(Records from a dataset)
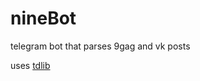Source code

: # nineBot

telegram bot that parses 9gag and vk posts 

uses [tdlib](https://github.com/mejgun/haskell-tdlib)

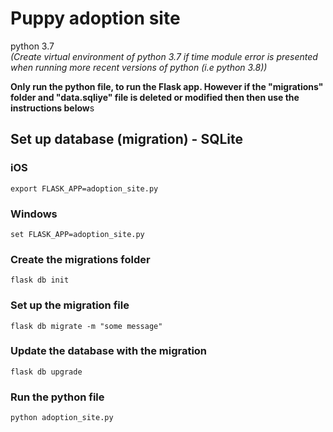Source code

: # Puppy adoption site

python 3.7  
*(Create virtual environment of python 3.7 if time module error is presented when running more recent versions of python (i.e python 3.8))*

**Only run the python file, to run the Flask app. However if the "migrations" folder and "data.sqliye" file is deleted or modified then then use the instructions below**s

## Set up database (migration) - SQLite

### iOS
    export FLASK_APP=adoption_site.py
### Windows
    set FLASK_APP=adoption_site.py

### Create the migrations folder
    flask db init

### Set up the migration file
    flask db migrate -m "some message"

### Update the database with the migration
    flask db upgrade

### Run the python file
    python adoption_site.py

--

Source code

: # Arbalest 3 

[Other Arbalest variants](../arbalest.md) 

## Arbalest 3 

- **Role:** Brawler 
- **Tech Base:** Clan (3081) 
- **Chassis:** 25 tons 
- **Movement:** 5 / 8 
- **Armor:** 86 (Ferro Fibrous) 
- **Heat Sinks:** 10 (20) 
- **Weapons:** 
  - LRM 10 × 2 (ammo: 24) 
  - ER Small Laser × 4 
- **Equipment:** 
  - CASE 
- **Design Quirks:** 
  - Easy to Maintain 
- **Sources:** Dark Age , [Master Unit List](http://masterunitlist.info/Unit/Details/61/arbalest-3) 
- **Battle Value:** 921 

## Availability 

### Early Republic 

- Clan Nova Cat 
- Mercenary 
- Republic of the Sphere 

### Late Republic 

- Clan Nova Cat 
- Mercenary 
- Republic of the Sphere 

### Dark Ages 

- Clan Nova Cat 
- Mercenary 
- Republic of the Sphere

* * *

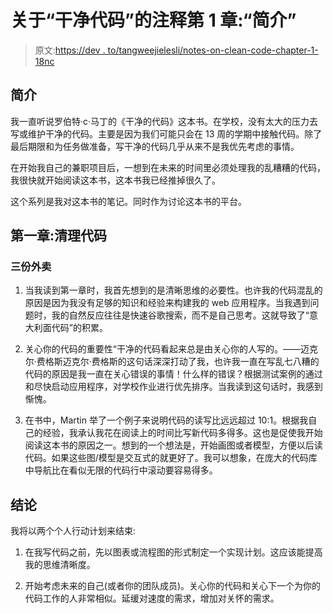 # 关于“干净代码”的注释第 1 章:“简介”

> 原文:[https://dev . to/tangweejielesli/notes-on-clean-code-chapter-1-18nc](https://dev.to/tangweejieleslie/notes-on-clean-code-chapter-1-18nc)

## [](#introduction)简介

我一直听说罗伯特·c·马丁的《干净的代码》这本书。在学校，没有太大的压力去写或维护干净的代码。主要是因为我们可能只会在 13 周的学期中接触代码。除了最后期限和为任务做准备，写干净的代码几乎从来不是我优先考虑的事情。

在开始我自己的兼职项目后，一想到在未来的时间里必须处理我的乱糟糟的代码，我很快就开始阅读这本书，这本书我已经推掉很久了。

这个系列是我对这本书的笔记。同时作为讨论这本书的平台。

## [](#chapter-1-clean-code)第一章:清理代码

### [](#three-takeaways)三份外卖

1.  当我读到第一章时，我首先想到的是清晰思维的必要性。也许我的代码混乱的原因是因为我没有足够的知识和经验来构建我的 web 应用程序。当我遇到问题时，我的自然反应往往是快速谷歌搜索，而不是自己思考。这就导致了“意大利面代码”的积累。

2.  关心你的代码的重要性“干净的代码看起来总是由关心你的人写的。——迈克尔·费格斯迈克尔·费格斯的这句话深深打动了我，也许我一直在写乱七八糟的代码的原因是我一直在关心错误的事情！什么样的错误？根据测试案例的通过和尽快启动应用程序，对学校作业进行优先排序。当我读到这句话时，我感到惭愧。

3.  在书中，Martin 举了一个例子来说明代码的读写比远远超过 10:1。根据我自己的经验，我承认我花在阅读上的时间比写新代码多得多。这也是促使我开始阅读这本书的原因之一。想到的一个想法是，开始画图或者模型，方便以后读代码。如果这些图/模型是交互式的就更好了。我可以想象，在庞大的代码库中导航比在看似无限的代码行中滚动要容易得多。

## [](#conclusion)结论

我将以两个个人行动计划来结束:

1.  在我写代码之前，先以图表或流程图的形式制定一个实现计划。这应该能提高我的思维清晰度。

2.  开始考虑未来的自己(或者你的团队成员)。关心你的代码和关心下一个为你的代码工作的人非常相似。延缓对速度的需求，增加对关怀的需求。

*What this task involves*: Please return every line of the records above that contains the word "file".

*Response box*:
**Only run the python file, to run the Flask app. However if the "migrations" folder and "data.sqliye" file is deleted or modified then then use the instructions below**s
### Set up the migration file
### Run the python file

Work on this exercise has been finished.